Protocols often give out their governance token to bootstrap interest. Sometimes these tokens are given through yield farming while other times it is from protocol usage. Usually these protocol tokens are farmed and dumped on the pool 2 liquidity providers causing a negative price loop in the token as there is rampant inflation. Token holders will often times act in their best interest and try to decrease the emissions from the farming pools and increase emissions to pool 2. In this article we will look at a few occurrences of when this happened and the following price action of the underlying token.

Ruler Protocol

Instead of price based liquidations, $RULER is unique in that it is time based liquidations. Like AAVE or Maker, borrowers deposit risky assets as collateral and can receive stable coins in return, but there is no health factor to pay attention to. As long as the stablecoins are returned by the end of the borrow period (currently it is monthly) along with set interest, the risky assets are returned. If the stablecoins are not returned, the lender claims the collateral which gives the lender an inherent put option. If the collateral drops below the stablecoin borrowed, there is no incentive to repay the borrowed stablecoins.

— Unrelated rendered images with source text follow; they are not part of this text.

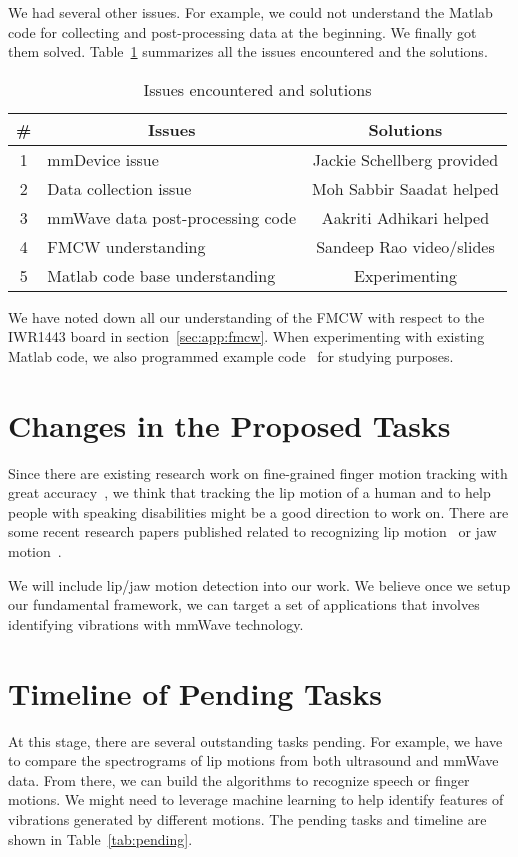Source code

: \documentclass[11pt, oneside]{article}   	%
\begin{document}
We had several other issues. For example, we could not understand the Matlab code for collecting and post-processing data at the beginning. We finally got them solved. Table~\ref{tab:issues} summarizes all the issues encountered and the solutions.


\begin{table}[ht]
\centering 
\caption{Issues encountered and solutions}
\label{tab:issues}
\vspace{4pt}
\begin{tabular}{|c|l|c|}
\hline
\# &  \multicolumn{1}{|c|}{Issues} & Solutions  \\
\hline
\hline
1 & mmDevice issue & Jackie Schellberg provided\\
\hline
2 & Data collection issue & Moh Sabbir Saadat helped \\
\hline
3 & mmWave data post-processing code & Aakriti Adhikari  helped\\
\hline
4 & FMCW understanding & Sandeep Rao video/slides \\
\hline
5 & Matlab code base understanding & Experimenting  \\
\hline
\end{tabular}
\end{table}

We have noted down all our understanding of the FMCW with respect to the IWR1443 board in section~\ref{sec:app:fmcw}. When experimenting with existing Matlab code, we also programmed example code~\cite{ref:code} for studying purposes.



\section{Changes in the Proposed Tasks}
Since there are existing research work on fine-grained finger motion tracking with great accuracy~\cite{ref:mm4arm23}, we think that tracking the lip motion of a human and to help people with speaking disabilities might be a good direction to work on. There are some recent research papers published related to recognizing lip motion~\cite{ref:mmmic23} or jaw motion~\cite{ref:muteit22}. 

We will include lip/jaw motion detection into our work. We believe once we setup our fundamental framework, we can target a set of applications that involves identifying vibrations with mmWave technology.

\section{Timeline of Pending Tasks}
At this stage, there are several outstanding tasks pending. For example, we have to compare the spectrograms of lip motions from both ultrasound and mmWave data. From there, we can build the algorithms to recognize speech or finger motions. We might need to leverage machine learning to help identify features of vibrations generated by different motions. The pending tasks and timeline are shown in Table~\ref{tab:pending}.
\end{document}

To bootstrap liquidity and interest in the product, $RULER was given to those who used the platform to provide loans1. Ruler launched on March 3rd, and people immediately started to use the product to get $RULER and then sell for $ETH. Below you can see the price action which was just a straight line down:

Pelican2

This obviously made the token holders upset so they started to try to reverse this price action and eventually submitted a few ideas in the forums. One of the ideas to reduce the $RULER emissions from using the protocol and increase the pool 2 emissions got a decent amount of traction and was submitted to a vote on snapshot. Long story short, this would greatly increase the yields of the liquidity providers in pool 2 by 50% while cutting other emissions by 45%-90% which is very bullish for short term price action. This proposal passed and ruler appreciated 200%+ in the next coming days.

Pelican2

We see a rapid bid after the proposal got accepted and started to get some traction on March 19th when the price went from a low of around $160 to $320 and then over $400 on March 23rd. The vote was note particularly close, over 99% voted in favor of reduced emissions which makes sense as the main beneficiaries of this proposal are those token holders and only token holders can vote. The information is technically known around March 14th, when the forum got a lot of views to send the proposal to a vote which happened around 5 days later. Whenever we see a vote for an emissions change which reduces the sell pressure by reducing emissions in the amount on coins being sold and increasing emissions in the liquidity providing pool, it is usually a very bullish short term sign. There is no reason to wait till the end of the vote to buy, game theory dictates that the vote passes in almost every instance.

Alchemix

Continuing on the DeFi lego block narrative, Alchemix builds upon Yearn and allows for instant value borrowed against future yield. Basically depositing 100 $USDC into a Alchemix gives up to 50 dollars of $alUSD, which can be swapped back for stablecoins. The deposited $USDC is put into Yearn vaults and the interest automatically repays the users debt which in this case is 50 dollars of $alUSD. The key innovation2 is automatic debt repayment with interest.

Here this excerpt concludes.